Et il cite les conseils de Flaubert :

Quand vous passez, me disait-il, devant un épicier assis sur sa porte, devant un concierge qui fume sa pipe, devant une station de fiacres, montrez-moi cet épicier et ce concierge, leur pose, toute leur apparence physique contenant aussi, indiquée par l'adresse de l'image, toute leur nature morale, de façon à ce que je ne les confonde avec aucun autre épicier ou avec aucun autre concierge, et faites-moi voir, par un seul mot, en quoi un cheval de fiacre ne ressemble pas aux cinquante autres qui le suivent et le précèdent. (p. XXXII)

Cette étude va aussi nous montrer que Maupassant, de par son emploi parcimonieux de certains mots, par leur fréquence d'apparition dans le conte «Rose», va créer une isotopie qui apparaît d'une manière moins nette au cours d'une étude narratologique plus traditionnelle.

Dans le récit enchâssé, François - «Rose» - Lecapet arrive chez Margot, joue les domestiques et, démasqué(e), regagne son bagne. Ce seront les détails, sous forme de touches descriptives [2] ou d'action que Roland Barthes définit comme «catalyses» [3], qui constitueront le squelette logique du conte, plutôt que l'enchaînement de ses péripéties. Ces détails sont regroupés autour de trois notions centrales au récit : la sexualité, les rapports entre maîtresse et serviteurs et, finalement, la notion de déguisement.

Les trois sections du texte, à savoir la fête à Nice, la promenade-confidence en landau et l'histoire de Rose, contiennent de nombreuses références sensuelles et sexuelles que nous allons passer rapidement en revue.

Par exemple, dans la séquence consacrée à la fête des fleurs, on trouve que les deux femmes sont couvertes d'une «peau d'ours qui couvre les genoux». L'amoncellement de fleurs décorant leur voiture «semble écraser les deux corps délicats». De plus, le landau est comparé à un «lit éclatant et parfumé», ne montrant de ses passagères que «les épaules, les bras et un peu des corsages dont l'un est bleu et l'autre lilas». Ces femmes sont présentées, exhibées au public, comme une sorte de cadeau sexuel de valeur : «Elles sont seules dans l'immense landau chargé de bouquets comme une corbeille géante. » (I, 1167. C'est moi qui souligne.)

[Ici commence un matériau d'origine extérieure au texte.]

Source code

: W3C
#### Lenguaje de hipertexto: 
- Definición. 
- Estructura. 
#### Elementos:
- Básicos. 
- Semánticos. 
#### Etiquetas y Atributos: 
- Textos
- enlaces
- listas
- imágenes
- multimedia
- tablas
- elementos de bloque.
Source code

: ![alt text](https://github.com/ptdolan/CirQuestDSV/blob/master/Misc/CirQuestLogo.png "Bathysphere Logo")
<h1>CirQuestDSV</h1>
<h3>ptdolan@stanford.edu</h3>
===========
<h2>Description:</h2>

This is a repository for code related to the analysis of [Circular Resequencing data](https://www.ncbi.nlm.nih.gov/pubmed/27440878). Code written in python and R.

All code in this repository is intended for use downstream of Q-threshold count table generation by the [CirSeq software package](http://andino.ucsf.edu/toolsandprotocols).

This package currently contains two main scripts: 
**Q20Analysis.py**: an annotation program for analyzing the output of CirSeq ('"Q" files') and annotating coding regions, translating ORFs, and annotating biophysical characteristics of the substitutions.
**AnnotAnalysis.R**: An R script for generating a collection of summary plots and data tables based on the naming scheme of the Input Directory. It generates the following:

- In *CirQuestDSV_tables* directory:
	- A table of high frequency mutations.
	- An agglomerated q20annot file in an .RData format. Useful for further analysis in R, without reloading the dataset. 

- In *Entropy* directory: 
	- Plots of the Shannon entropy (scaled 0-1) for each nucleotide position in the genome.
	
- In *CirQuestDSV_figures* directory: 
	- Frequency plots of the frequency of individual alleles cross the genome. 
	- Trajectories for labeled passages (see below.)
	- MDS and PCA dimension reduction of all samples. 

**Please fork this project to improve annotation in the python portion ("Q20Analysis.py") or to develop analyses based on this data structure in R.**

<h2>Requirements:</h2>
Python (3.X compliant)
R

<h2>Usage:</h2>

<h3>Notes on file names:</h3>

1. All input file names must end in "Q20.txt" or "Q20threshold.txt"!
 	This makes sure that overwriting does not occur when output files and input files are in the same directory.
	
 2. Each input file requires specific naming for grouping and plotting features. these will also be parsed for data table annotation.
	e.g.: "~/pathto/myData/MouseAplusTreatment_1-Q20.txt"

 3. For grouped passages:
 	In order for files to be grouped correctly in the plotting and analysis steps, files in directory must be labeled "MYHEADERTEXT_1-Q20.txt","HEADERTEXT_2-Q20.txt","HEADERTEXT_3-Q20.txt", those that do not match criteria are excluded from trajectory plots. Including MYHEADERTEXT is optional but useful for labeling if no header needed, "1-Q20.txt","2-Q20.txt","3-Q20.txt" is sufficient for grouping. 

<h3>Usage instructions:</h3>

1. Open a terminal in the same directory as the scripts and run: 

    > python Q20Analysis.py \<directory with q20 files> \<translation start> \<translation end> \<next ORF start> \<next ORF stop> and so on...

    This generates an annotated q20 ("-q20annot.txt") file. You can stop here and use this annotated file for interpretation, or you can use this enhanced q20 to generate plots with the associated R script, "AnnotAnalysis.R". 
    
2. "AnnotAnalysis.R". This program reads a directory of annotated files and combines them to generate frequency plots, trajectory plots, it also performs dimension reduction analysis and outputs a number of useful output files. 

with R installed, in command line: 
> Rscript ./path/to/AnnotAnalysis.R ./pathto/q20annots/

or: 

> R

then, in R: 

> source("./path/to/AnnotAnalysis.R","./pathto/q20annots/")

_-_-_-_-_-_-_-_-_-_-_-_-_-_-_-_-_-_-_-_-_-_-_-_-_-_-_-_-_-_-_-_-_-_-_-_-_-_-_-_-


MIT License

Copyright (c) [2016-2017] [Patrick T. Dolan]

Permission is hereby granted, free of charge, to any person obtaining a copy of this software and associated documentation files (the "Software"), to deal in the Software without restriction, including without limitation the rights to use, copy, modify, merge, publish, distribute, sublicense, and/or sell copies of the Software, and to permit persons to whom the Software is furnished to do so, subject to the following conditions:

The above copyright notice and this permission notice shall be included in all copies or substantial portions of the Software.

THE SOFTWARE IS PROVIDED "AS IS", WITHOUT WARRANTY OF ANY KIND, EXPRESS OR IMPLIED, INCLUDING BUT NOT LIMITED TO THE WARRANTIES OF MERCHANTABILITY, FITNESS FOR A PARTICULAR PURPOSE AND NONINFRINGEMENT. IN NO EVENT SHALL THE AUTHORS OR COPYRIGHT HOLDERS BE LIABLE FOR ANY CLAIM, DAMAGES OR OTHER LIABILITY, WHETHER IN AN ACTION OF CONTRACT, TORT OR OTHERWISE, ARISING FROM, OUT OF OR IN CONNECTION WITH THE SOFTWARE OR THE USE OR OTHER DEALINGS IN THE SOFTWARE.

La bataille de fleurs ayant pris fin, les deux femmes quittent le boulevard de la Foncière et, le soleil couchant aidant, Margot se laisse aller à des confidences à son amie Simone. Ces épanchements ont pour sujet les amours ancillaires. A priori, n'importe quel homme semblerait bien faire l'affaire : «On est toujours flattée de l'amour d'un homme, quel qu'il soit. » (I, 1169) Par contre, Simone, ne partage pas l'avis de son amie :

Nous sommes toutes ainsi, d'ailleurs quoi que tu en dises Simone.

- Mais non, ma chère. J'aime mieux n'être pas aimée du tout que de l'être par n'importe qui. Crois-tu que cela me serait agréable, par exemple, d'être aimée par... par... Elle cherchait par qui elle pourrait bien être aimée, parcourant de l'œil le vaste paysage. Ses yeux, après avoir fait le tour de l'horizon, tombèrent sur les deux boutons de métal qui luisaient dans le dos du cocher, et elle reprit, en riant : «par mon cocher». (I, 1169)

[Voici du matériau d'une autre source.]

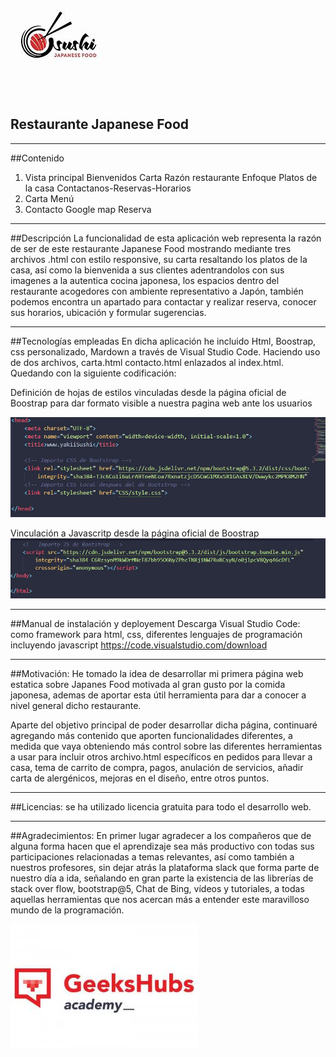 ![Alt text](logoRestaurante.jpg)
## Restaurante Japanese Food
---
##Contenido
1. Vista principal
        Bienvenidos
        Carta
        Razón restaurante
        Enfoque
        Platos de la casa
        Contactanos-Reservas-Horarios
2. Carta
        Menú
3. Contacto
        Google map
        Reserva
---        

##Descripción
La funcionalidad de esta aplicación web representa la razón de ser de este restaurante Japanese Food mostrando mediante tres archivos .html con estilo responsive, su carta resaltando los platos de la casa, así como la bienvenida a sus clientes adentrandolos con sus imagenes a la autentica cocina japonesa, los espacios dentro del restaurante acogedores con ambiente representativo a Japón, también podemos encontra un apartado para contactar y realizar reserva, conocer sus horarios, ubicación y formular sugerencias.

---
##Tecnologías empleadas
En dicha aplicación he incluido Html, Boostrap, css personalizado, Mardown a través de Visual Studio Code.
Haciendo uso de dos archivos, carta.html contacto.html enlazados al index.html. Quedando con la siguiente codificación:

Definición de hojas de estilos vinculadas desde la página oficial de Boostrap para dar formato visible a nuestra pagina web ante los usuarios

![Alt text](codigoCabecera.JPG)

Vinculación a Javascritp desde la página oficial de Boostrap
![Alt text](imag/codigoJS.JPG)


---
##Manual de instalación y deployement
Descarga Visual Studio Code: como framework para html, css, diferentes lenguajes de programación incluyendo javascript
https://code.visualstudio.com/download

---
##Motivación: 
He tomado la idea de desarrollar mi primera página web estatica sobre Japanes Food motivada al gran gusto por la comida japonesa, ademas de aportar esta útil herramienta para dar a conocer a nivel general dicho restaurante.

Aparte del objetivo principal de poder desarrollar dicha página, continuaré agregando más contenido que aporten funcionalidades diferentes, a medida que vaya obteniendo más control sobre las diferentes herramientas a usar para incluir otros archivo.html específicos en pedidos para llevar a casa, tema de carrito de compra, pagos, anulación de servicios, añadir carta de alergénicos, mejoras en el diseño, entre otros puntos.

---
##Licencias: 
se ha utilizado licencia gratuita para todo el desarrollo web.

---
##Agradecimientos: 
En primer lugar agradecer a los compañeros que de alguna forma hacen que el aprendizaje sea más productivo con todas sus participaciones relacionadas a temas relevantes, así como también a nuestros profesores, sin dejar atrás la plataforma slack que forma parte de nuestro día a ida, señalando en gran parte la existencia de las librerías de stack over flow, bootstrap@5, Chat de Bing, vídeos y tutoriales, a todas aquellas herramientas que nos acercan más a entender este maravilloso mundo de la programación.

![Alt text](logoGeekHub.jpg)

Margot embauche sa future employée sur un coup de tête, conditionné par une certaine complicité sexuelle qui se veut gauloise, et dont l'opposé est incarné par une «Anglaise»:

Le certificat attestait que la jeune fille était partie de son plein gré, pour rentrer en France et qu'on n'avait eu à lui reprocher, pendant son long service, qu'un peu de coquetterie française.

La tournure pudibonde de la phrase anglaise me fit même un peu sourire et j'arrêtai sur-le-champ cette femme de chambre.

Elle entra chez moi le jour même; elle se nommait Rose. (I,1170)

La description de la demandeuse d'emploi par Margot est plutôt vague, justifiant ainsi la supercherie dont cette dernière sera victime : «Elle était assez grande, mince, un peu pâle, avec l'air très timide. Elle avait de beaux yeux noirs, un teint charmant, elle me plut tout de suite» (I, 1170. C'est moi qui souligne.) Et les sentiments de Margot vont même évoluer en découvrant les nombreux talents de la nouvelle domestique :

Au bout d'un mois je l'adorais.

C'était une trouvaille, une perle, un phénomène. Elle savait coiffer avec un goût infini; elle chiffonnait les dentelles d'un chapeau mieux que les meilleures modistes et elle savait même faire les robes. J'étais stupéfaite de ses facultés. Jamais je ne m'étais trouvée servie ainsi. Elle m'habillait rapidement avec une légèreté de mains étonnante. Jamais je ne sentais ses doigts sur ma peau, et rien ne m'est désagréable comme le contact d'une main de bonne. Je pris bientôt des habitudes de paresse excessives tant il m'était agréable de me laisser vêtir, des pieds à la tête, et de la chemise aux gants par cette grande fille timide, toujours un peu rougissante, et qui ne parlait jamais. Au sortir du bain, elle me frictionnait et me massait pendant que je sommeillais un peu sur mon divan ; je la considérais ma foi, en amie de condition inférieure, plutôt qu'en simple domestique. (Ibid.)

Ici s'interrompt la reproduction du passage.